*** Extracted entries Section Begins ***

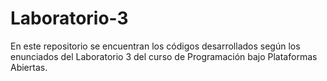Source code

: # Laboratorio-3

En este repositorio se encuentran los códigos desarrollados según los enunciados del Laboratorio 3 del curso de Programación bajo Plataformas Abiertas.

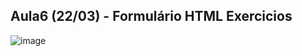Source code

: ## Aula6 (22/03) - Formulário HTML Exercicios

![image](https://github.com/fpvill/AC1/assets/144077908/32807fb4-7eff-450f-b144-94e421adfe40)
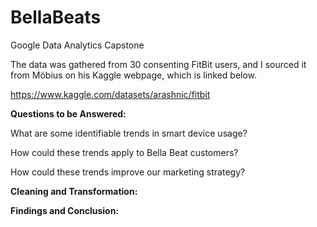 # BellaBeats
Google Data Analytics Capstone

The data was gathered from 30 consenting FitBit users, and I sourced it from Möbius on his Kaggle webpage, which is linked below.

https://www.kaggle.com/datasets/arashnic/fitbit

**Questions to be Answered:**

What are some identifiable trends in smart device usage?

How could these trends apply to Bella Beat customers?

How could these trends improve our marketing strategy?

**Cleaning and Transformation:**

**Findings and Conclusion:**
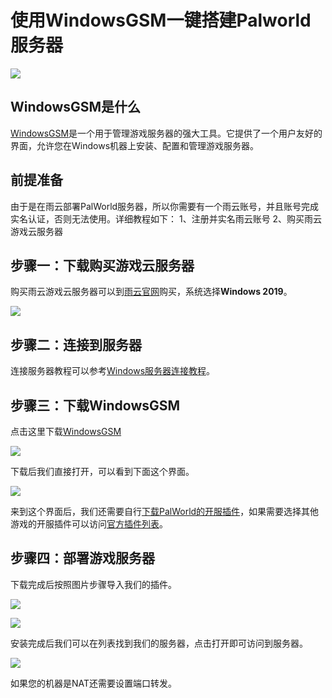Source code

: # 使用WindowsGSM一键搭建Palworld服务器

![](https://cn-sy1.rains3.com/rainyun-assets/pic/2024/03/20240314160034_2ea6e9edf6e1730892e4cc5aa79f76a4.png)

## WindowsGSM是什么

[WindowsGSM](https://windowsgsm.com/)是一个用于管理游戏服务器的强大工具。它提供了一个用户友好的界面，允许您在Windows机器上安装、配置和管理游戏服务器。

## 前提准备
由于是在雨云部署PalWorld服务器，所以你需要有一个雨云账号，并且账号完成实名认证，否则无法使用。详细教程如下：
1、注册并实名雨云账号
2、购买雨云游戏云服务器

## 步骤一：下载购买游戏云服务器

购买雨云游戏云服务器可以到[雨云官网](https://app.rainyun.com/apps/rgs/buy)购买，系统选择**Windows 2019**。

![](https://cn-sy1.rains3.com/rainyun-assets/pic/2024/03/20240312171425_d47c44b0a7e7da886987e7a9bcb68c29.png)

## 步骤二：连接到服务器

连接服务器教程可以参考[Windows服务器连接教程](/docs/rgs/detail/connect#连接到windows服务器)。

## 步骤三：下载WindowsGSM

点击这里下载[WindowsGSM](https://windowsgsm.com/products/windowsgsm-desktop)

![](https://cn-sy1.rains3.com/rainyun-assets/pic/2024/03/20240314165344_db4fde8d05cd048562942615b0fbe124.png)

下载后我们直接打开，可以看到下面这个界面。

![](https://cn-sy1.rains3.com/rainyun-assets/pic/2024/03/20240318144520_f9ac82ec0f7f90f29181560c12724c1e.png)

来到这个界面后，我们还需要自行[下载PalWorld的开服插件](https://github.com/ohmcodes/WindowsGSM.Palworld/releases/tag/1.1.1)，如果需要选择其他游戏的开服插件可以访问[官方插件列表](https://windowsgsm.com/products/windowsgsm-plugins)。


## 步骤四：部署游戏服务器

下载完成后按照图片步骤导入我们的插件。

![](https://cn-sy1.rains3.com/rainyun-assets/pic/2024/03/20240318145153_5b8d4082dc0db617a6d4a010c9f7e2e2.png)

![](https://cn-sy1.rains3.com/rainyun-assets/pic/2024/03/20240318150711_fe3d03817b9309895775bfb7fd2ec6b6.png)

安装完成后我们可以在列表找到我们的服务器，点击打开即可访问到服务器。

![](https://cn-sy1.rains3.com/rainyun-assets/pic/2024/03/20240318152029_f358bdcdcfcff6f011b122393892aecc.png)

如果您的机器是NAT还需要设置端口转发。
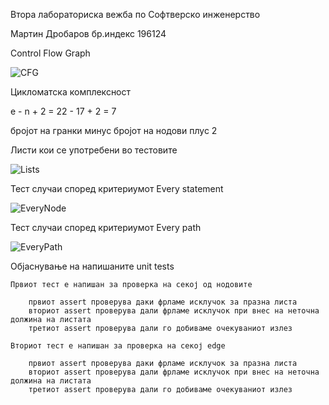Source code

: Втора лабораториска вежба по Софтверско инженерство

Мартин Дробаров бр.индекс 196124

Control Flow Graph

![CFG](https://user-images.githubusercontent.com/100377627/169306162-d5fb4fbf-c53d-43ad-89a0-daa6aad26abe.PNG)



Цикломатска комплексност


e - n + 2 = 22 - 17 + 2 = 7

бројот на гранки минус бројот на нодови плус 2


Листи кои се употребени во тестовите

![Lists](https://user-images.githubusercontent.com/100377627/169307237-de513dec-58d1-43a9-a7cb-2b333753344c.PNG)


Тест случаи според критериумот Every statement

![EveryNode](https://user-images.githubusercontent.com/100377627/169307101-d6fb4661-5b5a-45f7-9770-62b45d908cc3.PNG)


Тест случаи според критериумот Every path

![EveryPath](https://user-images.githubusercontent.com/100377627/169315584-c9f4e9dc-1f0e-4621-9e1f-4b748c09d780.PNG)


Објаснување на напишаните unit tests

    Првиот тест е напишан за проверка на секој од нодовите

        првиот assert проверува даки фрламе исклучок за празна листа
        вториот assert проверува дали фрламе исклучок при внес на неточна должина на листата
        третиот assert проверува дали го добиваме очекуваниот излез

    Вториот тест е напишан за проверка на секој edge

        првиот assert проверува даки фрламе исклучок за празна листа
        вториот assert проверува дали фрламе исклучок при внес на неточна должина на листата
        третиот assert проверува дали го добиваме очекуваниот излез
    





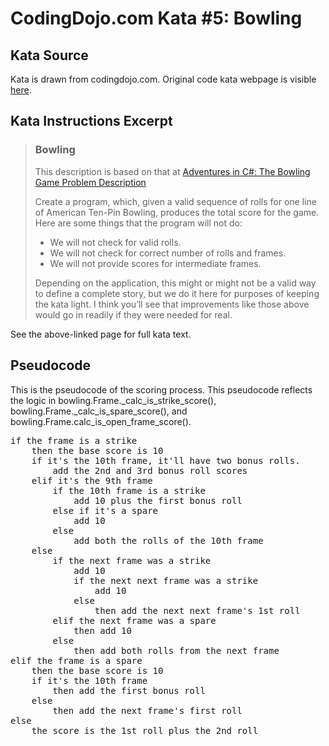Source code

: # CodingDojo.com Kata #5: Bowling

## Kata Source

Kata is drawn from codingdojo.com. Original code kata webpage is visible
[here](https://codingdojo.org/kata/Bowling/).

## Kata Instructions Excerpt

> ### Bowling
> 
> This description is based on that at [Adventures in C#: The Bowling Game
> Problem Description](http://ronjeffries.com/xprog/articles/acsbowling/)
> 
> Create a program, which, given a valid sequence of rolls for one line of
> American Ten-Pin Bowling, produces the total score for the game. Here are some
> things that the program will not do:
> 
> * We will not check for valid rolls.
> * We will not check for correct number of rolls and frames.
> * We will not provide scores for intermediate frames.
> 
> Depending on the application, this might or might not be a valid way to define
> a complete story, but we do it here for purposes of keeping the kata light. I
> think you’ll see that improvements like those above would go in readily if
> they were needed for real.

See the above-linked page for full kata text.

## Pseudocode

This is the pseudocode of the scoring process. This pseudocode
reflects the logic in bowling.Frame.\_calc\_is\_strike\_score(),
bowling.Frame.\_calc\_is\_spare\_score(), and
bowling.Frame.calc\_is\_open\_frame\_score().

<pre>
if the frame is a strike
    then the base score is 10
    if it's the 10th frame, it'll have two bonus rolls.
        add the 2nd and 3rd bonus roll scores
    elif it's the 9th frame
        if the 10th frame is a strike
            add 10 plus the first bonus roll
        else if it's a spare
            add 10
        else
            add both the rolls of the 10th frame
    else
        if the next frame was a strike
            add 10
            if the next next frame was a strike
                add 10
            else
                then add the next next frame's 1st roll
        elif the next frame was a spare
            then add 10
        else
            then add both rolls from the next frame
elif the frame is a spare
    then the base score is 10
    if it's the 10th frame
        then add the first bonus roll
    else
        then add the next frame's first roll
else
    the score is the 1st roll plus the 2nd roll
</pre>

*** Extracted entries Section Ends ***

Work order | Exercise for the records above: copy only the lines from the one with "бројот на гранки" to the one with "way to define", both ends kept, and drop the pictures.

Written response |
бројот на гранки минус бројот на нодови плус 2


Листи кои се употребени во тестовите

![Lists](https://user-images.githubusercontent.com/100377627/169307237-de513dec-58d1-43a9-a7cb-2b333753344c.PNG)


Тест случаи според критериумот Every statement

![EveryNode](https://user-images.githubusercontent.com/100377627/169307101-d6fb4661-5b5a-45f7-9770-62b45d908cc3.PNG)


Тест случаи според критериумот Every path

![EveryPath](https://user-images.githubusercontent.com/100377627/169315584-c9f4e9dc-1f0e-4621-9e1f-4b748c09d780.PNG)


Објаснување на напишаните unit tests

    Првиот тест е напишан за проверка на секој од нодовите

        првиот assert проверува даки фрламе исклучок за празна листа
        вториот assert проверува дали фрламе исклучок при внес на неточна должина на листата
        третиот assert проверува дали го добиваме очекуваниот излез

    Вториот тест е напишан за проверка на секој edge

        првиот assert проверува даки фрламе исклучок за празна листа
        вториот assert проверува дали фрламе исклучок при внес на неточна должина на листата
        третиот assert проверува дали го добиваме очекуваниот излез
    





Source code

: # CodingDojo.com Kata #5: Bowling

## Kata Source

Kata is drawn from codingdojo.com. Original code kata webpage is visible
[here](https://codingdojo.org/kata/Bowling/).

## Kata Instructions Excerpt

> ### Bowling
> 
> This description is based on that at [Adventures in C#: The Bowling Game
> Problem Description](http://ronjeffries.com/xprog/articles/acsbowling/)
> 
> Create a program, which, given a valid sequence of rolls for one line of
> American Ten-Pin Bowling, produces the total score for the game. Here are some
> things that the program will not do:
> 
> * We will not check for valid rolls.
> * We will not check for correct number of rolls and frames.
> * We will not provide scores for intermediate frames.
> 
> Depending on the application, this might or might not be a valid way to define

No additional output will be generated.